▶ About this exercise
Begin at the line containing "You can learn" in the entries below and end at the line containing "### Code Splitting"; transcribe that range exactly and nothing outside it.

Stored data entries:
══════════
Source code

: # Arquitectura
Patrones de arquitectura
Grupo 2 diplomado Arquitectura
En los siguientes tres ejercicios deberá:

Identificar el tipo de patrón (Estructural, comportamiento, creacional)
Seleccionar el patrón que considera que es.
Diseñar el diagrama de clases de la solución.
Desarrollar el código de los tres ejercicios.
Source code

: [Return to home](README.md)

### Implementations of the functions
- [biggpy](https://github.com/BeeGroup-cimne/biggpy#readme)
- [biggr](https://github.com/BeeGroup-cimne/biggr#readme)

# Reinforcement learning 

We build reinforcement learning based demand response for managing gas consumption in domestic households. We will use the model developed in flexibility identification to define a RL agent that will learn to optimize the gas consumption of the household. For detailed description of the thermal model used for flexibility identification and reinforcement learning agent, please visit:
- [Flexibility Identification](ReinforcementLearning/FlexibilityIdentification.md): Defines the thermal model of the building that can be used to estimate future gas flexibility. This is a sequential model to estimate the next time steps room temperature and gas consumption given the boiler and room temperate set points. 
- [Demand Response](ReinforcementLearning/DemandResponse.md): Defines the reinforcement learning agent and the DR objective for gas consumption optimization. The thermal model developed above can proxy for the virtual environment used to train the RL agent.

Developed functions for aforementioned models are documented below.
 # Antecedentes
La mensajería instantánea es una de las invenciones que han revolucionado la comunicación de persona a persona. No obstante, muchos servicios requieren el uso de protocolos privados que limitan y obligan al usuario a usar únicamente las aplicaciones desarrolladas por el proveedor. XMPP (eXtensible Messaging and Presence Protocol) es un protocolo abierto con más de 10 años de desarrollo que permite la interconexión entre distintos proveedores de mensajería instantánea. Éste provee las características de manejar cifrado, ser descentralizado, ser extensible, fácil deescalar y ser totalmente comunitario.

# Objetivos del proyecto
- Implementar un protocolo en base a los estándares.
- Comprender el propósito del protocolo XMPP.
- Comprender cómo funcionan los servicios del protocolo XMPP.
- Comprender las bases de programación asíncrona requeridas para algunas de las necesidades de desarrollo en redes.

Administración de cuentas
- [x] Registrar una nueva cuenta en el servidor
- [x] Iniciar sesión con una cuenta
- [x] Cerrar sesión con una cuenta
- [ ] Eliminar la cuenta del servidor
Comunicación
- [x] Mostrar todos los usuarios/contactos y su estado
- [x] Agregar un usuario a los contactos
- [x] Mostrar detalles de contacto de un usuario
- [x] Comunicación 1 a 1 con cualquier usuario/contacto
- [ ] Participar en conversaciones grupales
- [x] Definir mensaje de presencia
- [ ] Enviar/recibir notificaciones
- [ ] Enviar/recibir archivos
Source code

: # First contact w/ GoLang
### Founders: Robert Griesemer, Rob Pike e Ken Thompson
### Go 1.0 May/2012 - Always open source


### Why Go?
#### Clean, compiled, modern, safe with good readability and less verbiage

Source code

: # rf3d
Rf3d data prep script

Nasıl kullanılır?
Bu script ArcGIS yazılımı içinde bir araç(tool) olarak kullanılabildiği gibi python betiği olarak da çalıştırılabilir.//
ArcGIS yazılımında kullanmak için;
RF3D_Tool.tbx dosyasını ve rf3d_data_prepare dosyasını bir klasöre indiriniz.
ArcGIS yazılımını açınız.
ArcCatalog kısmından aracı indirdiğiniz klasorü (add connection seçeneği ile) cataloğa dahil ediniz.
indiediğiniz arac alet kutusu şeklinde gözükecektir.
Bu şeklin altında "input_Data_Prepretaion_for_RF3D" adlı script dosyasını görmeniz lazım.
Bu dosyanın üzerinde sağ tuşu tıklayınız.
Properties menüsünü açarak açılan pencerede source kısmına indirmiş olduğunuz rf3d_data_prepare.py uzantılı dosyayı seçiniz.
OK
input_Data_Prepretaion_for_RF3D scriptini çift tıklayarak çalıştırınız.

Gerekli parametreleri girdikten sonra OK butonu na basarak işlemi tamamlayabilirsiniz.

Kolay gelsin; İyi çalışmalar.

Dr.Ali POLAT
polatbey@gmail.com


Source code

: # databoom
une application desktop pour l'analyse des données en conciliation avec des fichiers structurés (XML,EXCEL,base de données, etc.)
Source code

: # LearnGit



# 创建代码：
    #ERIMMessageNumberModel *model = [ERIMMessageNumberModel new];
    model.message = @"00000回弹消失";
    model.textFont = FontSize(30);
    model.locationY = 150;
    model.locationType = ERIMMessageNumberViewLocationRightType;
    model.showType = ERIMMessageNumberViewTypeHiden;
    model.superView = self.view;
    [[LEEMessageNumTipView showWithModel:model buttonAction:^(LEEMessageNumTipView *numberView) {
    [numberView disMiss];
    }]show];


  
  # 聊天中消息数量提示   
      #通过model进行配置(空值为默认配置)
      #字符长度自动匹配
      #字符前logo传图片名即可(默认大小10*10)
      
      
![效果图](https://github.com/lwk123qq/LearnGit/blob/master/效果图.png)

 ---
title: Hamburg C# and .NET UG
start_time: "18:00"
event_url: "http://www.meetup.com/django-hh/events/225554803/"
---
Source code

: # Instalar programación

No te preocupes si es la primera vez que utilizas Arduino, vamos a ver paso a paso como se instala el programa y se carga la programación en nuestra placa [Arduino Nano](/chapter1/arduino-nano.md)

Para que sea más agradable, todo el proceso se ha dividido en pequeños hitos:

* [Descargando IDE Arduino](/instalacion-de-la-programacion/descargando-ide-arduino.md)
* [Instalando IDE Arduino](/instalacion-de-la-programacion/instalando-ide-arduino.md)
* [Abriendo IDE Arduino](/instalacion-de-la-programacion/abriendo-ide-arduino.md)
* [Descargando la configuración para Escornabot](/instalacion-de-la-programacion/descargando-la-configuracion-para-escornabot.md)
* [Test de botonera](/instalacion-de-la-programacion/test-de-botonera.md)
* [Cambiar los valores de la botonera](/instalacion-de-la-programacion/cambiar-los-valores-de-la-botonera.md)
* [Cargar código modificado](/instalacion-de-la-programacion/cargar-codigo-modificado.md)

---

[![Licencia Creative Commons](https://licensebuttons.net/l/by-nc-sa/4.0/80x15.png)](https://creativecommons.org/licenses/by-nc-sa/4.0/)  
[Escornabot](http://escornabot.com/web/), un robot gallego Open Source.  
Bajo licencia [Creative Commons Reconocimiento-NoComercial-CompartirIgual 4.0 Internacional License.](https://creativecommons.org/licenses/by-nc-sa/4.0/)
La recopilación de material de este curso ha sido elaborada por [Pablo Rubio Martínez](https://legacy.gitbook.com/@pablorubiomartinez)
══════════
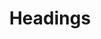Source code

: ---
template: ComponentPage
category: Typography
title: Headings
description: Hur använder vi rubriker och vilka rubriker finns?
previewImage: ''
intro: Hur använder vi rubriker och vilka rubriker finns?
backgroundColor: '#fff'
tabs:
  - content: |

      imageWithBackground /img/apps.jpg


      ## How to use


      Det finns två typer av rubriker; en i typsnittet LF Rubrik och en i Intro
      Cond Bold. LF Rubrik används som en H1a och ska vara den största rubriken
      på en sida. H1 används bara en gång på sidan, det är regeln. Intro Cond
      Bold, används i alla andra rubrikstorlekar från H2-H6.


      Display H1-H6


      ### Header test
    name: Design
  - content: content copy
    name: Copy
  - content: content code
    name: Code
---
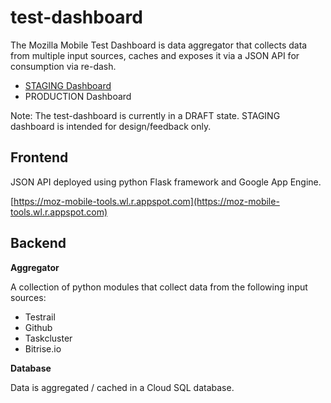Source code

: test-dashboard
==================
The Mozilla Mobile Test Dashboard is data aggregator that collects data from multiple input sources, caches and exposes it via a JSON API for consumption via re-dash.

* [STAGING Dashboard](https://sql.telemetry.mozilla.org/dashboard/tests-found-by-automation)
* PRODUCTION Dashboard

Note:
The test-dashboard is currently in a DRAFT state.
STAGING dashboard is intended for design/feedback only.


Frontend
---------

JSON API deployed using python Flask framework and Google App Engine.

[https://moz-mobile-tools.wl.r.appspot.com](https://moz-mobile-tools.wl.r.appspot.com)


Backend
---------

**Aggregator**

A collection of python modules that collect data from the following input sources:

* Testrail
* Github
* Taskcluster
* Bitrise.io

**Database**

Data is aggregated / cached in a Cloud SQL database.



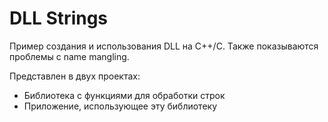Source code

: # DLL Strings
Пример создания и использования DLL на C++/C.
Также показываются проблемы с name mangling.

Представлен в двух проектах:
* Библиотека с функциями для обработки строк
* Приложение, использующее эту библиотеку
══════════
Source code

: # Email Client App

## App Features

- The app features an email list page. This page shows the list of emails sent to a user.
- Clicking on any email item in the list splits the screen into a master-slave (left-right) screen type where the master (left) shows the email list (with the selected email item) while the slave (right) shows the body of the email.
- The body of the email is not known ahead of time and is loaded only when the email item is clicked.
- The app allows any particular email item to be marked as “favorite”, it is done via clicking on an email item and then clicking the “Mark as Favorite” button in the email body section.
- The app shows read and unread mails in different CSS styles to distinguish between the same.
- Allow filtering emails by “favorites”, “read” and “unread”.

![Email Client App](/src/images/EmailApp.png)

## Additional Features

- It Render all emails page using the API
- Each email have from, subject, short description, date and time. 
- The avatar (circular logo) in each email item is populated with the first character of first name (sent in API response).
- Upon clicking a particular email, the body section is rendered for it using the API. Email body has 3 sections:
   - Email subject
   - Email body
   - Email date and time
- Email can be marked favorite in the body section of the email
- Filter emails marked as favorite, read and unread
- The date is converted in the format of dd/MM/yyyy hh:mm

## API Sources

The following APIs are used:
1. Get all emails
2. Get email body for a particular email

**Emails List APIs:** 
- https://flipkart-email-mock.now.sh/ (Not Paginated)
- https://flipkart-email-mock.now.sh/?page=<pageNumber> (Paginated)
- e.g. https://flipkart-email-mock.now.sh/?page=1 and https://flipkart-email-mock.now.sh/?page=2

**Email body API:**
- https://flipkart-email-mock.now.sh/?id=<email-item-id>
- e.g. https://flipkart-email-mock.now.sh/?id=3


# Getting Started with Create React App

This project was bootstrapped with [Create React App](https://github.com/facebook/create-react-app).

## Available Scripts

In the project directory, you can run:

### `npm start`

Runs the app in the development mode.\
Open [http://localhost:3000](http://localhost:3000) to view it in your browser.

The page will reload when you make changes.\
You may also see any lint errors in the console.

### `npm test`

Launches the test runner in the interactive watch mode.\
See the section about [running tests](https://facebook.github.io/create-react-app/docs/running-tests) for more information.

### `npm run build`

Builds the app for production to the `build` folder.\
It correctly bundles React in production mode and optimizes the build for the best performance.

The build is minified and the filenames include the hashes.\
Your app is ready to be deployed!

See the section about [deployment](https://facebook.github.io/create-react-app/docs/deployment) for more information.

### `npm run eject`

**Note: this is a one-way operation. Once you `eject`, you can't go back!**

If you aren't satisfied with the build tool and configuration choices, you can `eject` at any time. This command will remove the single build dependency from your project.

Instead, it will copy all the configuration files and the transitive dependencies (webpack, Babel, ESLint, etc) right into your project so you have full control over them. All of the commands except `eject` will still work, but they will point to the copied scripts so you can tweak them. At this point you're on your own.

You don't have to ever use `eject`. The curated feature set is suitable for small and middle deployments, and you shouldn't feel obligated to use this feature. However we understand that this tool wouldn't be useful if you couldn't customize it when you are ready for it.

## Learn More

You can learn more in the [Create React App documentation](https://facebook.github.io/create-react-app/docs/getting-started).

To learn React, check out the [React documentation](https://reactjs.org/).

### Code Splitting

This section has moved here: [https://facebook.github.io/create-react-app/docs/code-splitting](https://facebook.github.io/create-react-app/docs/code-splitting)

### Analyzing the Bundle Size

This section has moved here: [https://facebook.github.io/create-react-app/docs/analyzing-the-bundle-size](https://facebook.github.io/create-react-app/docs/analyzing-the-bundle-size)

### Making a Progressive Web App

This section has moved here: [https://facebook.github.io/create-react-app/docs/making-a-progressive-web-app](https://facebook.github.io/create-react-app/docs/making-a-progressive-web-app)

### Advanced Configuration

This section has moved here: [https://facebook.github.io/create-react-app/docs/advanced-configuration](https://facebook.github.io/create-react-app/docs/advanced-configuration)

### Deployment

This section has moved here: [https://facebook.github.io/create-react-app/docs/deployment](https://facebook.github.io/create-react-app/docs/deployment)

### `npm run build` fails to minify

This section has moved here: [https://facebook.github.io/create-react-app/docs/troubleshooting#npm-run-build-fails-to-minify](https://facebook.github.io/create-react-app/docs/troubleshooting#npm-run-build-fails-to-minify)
══════════
▶ Answer
You can learn more in the [Create React App documentation](https://facebook.github.io/create-react-app/docs/getting-started).

To learn React, check out the [React documentation](https://reactjs.org/).

### Code Splitting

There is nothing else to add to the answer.